→ Task statement: Your copy should hold only the lines from the one with "# Minemev Translations" to the one with "understand its purpose.", both included, each exactly as it stands below, with no pictures.

Dataset items
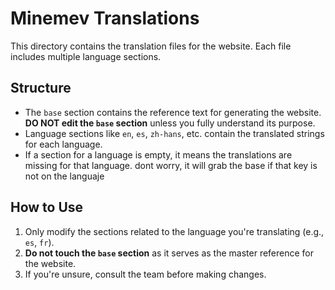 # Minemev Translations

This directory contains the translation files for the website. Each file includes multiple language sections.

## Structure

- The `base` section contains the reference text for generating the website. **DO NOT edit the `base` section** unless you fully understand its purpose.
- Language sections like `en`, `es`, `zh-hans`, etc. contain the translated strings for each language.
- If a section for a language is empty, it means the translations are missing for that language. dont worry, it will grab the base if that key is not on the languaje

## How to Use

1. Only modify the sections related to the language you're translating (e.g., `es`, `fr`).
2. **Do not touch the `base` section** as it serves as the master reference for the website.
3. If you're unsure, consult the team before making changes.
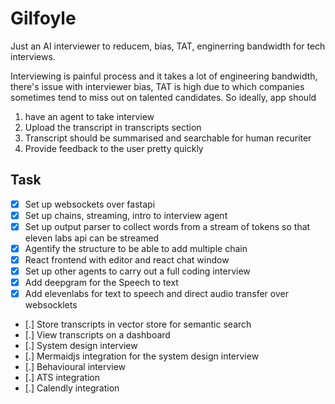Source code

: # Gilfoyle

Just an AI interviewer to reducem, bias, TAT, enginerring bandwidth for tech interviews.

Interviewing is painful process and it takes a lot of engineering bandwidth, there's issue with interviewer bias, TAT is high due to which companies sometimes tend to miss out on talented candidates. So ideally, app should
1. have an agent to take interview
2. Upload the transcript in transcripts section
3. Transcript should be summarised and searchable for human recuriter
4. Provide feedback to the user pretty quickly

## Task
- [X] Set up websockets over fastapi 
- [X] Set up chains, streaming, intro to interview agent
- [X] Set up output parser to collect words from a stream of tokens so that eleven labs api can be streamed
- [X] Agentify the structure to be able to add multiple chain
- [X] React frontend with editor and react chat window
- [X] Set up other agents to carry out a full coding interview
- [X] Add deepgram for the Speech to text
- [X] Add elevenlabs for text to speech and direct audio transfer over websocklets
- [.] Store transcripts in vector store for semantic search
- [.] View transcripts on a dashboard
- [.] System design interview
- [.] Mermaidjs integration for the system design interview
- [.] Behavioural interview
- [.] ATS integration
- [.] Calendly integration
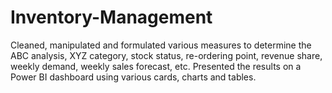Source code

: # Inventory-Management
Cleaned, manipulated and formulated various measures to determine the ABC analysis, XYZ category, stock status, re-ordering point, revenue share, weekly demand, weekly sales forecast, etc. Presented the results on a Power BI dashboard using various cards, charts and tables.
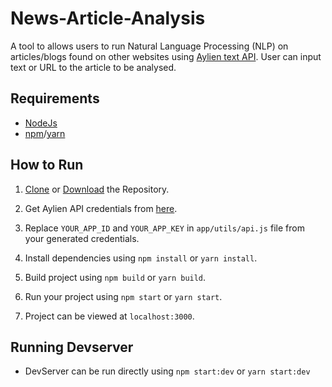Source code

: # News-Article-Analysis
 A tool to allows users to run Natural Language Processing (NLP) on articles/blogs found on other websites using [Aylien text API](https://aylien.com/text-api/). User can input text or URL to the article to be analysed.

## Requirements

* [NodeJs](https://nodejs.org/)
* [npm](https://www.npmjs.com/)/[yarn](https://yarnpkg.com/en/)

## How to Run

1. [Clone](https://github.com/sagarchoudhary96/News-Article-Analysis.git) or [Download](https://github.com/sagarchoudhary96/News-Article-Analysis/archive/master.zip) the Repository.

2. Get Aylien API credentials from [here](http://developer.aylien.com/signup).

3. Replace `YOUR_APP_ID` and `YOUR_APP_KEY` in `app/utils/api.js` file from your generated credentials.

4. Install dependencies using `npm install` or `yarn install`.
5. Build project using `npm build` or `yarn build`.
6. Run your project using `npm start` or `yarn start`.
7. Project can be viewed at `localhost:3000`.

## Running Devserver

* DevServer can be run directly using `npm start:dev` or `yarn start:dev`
* * *
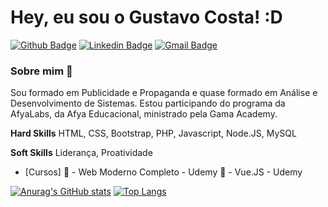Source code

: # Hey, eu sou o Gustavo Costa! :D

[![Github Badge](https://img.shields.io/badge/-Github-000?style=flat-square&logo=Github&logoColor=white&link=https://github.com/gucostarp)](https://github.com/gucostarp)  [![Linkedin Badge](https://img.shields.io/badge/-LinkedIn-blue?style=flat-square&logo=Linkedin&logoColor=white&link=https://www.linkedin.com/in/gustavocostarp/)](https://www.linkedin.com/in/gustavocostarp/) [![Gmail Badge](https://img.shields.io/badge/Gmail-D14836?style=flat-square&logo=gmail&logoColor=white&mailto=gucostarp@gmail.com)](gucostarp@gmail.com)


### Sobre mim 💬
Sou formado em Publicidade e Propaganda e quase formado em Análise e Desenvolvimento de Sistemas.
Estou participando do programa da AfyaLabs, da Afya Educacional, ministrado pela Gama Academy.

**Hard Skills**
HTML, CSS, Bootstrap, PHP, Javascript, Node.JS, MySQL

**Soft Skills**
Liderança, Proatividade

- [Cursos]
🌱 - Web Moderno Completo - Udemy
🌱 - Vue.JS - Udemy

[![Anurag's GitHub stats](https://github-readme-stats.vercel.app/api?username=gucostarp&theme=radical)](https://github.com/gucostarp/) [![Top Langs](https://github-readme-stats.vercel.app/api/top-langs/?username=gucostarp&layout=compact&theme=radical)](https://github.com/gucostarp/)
--
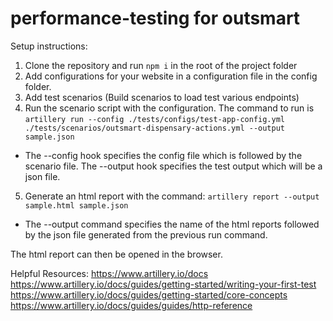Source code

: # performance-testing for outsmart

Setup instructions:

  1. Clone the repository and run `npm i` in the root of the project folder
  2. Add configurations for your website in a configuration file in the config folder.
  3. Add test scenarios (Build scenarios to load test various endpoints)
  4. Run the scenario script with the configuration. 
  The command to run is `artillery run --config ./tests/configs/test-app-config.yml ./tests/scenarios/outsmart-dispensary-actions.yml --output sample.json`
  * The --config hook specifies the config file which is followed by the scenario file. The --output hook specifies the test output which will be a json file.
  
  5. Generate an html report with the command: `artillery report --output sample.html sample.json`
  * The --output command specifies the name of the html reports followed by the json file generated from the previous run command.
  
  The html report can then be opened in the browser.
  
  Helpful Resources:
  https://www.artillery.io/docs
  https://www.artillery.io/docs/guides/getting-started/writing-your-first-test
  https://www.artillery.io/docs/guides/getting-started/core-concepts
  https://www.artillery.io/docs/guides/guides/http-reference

→ Exercise answer:
 # Minemev Translations

This directory contains the translation files for the website. Each file includes multiple language sections.

## Structure

- The `base` section contains the reference text for generating the website. **DO NOT edit the `base` section** unless you fully understand its purpose.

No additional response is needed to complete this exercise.